President Trump is pushing for lower borrowing costs, leading the Federal Reserve to likely cut interest rates on Sept. 17. While markets anticipate a 25 basis point cut, expert Ed Yardeni warns that the economy doesn't need this stimulus due to a labor shortage, not weak demand. Yardeni maintains a bullish outlook for stocks, predicting the S&P 500 could reach 6,600 by 2025, but cautions that rate cuts may lead to financial instability, potentially causing a market melt-up or meltdown.
After months of relentless pressure from President Donald Trump to ease borrowing costs, the Federal Reserve is now all but certain to lower interest rates on Sept. 17, ending a nine-month pause and resuming what could be a prolonged cutting cycle.
According to CME Group's FedWatch Tool, markets are pricing in a 100% probability that the Fed will cut the federal funds rate by 25 basis points, bringing the target range to 4.00%–4.25%. There's even an 11% chance of a more aggressive 50-basis-point cut.

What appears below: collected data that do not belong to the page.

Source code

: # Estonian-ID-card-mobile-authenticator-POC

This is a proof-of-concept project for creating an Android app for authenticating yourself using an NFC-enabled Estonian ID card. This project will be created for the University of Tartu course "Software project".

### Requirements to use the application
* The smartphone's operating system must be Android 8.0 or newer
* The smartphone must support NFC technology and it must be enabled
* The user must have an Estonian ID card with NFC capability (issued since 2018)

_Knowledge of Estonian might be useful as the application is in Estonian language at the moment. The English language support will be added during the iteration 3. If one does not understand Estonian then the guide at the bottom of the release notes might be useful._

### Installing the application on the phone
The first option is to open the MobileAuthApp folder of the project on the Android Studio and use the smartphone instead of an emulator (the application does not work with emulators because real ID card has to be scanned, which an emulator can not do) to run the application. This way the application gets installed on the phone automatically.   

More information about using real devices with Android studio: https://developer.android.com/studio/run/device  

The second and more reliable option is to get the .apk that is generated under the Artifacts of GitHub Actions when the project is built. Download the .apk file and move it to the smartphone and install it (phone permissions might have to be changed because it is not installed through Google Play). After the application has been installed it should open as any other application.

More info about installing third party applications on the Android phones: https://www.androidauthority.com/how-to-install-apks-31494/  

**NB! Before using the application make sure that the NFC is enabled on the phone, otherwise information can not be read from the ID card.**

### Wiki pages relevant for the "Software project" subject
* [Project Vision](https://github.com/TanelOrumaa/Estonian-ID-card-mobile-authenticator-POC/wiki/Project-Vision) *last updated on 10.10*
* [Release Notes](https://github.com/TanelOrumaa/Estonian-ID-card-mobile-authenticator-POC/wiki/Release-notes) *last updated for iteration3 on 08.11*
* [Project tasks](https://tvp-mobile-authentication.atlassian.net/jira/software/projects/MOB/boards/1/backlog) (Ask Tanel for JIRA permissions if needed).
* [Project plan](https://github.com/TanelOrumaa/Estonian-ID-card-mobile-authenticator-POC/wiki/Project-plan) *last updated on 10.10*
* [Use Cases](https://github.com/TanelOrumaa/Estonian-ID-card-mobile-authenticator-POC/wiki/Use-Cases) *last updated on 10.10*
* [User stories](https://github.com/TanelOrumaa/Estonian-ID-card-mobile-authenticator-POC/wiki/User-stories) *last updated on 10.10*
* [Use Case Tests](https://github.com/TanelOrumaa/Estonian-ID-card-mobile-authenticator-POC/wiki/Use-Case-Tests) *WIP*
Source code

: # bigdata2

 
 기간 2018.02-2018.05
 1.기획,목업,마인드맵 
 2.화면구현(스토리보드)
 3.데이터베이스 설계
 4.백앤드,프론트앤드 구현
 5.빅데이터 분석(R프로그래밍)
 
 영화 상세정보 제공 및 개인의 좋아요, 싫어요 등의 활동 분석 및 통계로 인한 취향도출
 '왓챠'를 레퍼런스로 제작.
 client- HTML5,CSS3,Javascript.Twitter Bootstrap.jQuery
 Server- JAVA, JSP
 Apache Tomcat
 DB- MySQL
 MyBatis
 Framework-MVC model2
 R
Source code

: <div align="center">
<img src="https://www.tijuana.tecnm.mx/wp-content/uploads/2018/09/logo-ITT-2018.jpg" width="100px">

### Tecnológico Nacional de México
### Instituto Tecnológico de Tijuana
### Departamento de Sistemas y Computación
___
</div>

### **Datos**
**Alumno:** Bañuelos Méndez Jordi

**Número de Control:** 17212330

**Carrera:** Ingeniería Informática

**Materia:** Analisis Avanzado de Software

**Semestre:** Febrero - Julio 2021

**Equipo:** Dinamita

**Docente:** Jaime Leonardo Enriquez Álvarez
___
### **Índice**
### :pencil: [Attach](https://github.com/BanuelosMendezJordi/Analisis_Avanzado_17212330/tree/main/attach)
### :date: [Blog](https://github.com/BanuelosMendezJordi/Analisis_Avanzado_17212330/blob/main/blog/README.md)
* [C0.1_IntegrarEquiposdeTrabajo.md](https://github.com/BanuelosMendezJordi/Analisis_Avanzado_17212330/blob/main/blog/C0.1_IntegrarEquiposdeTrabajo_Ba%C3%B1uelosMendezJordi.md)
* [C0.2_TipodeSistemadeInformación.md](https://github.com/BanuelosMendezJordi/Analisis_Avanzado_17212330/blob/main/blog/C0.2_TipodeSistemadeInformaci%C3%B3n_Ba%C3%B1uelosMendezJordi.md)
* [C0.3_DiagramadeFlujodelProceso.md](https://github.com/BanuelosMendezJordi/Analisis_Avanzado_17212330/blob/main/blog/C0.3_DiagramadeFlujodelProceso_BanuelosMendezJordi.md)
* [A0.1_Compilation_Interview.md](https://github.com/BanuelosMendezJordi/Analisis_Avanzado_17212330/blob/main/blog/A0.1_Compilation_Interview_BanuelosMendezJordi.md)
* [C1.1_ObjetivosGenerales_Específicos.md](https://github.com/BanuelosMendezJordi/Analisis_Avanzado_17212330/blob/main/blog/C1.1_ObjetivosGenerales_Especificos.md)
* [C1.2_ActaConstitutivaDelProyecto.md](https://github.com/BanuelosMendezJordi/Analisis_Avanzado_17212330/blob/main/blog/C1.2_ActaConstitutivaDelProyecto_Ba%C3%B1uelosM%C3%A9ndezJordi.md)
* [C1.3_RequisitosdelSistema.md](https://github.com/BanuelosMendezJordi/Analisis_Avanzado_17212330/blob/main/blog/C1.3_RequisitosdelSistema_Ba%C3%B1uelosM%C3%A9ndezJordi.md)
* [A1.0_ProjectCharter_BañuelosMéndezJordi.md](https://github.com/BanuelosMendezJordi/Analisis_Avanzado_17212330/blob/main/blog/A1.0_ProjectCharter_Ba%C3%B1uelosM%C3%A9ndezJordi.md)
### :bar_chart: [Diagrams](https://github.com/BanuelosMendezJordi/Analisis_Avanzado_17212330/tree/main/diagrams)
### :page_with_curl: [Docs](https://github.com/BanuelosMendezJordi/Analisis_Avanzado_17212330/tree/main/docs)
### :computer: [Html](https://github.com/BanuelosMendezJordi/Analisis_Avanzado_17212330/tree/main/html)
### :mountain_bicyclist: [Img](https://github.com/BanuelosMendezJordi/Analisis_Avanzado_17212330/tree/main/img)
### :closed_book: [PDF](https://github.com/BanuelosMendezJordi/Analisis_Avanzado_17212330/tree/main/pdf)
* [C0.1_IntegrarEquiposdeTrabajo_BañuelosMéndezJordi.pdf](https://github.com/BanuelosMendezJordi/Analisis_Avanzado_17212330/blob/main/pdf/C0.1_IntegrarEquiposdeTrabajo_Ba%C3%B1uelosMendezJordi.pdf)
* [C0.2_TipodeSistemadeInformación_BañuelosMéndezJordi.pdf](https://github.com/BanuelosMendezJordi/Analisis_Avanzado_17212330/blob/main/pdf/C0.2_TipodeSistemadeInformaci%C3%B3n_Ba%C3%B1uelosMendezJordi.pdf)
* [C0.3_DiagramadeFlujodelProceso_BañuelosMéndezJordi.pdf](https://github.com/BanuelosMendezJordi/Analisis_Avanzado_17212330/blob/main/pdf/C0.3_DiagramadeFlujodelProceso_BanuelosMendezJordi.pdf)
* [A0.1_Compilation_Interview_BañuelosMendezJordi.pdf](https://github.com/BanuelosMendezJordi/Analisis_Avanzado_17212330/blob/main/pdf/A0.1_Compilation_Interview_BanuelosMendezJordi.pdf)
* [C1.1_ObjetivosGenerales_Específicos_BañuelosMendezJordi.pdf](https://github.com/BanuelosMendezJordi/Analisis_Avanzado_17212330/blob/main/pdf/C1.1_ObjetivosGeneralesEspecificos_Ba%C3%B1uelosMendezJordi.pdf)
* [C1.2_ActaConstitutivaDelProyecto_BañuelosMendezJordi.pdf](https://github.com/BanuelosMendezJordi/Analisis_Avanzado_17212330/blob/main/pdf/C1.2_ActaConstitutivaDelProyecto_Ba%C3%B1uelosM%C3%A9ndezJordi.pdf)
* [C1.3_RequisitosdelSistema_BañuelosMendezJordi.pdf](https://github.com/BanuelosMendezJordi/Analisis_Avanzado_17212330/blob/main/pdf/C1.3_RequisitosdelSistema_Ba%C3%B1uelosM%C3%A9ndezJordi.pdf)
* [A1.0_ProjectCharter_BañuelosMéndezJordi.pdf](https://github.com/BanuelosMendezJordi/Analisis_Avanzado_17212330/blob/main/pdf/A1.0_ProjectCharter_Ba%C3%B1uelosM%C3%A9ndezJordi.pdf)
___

But that's just the beginning. Traders now expect another cut in October, with 84% odds, and a third one in December 2025, priced at 75%.
But while Wall Street is cheering, with the SPDR S&P 500 ETF Trust SPY trading near record highs, not everyone is convinced this is good news.
Does The Economy Even Need This Cut?
Market veteran Ed Yardeni doesn't think so. In a note released Monday, Yardeni said, "We continue to believe that by cutting rates this month, the Fed would be stimulating an economy that doesn't need easier monetary policy."
Yardeni highlighted that the Atlanta Fed's GDPNow model shows third-quarter real GDP growth tracking at 3.0% on an annualized basis.
Yardeni noted that the real issue in the labor market isn't weak demand but a labor shortage.
“Stimulating an economy that doesn't need stimulation won't create more workers to address the undersupply that's constraining the demand for labor,” he said.
What Happens To the Stock Market Next?
Yardeni Research still holds a bullish base case for stocks. Their S&P 500 target is 6,600 by the end of 2025, with a goal of 7,700 by the end of 2026.
But here's the twist: If the Fed cuts rates and signals more are coming, Yardeni said they would raise the probability of a ‘melt-up' scenario, with the S&P 500 hitting 7000 by year-end 2025.
They currently assign 55% odds to the base case, 25% to a melt-up, and just 20% to a correction by the end of 2025.
"Our concern is that lowering interest rates will lead to financial instability, including a melt-up or meltdown in the stock market," he added.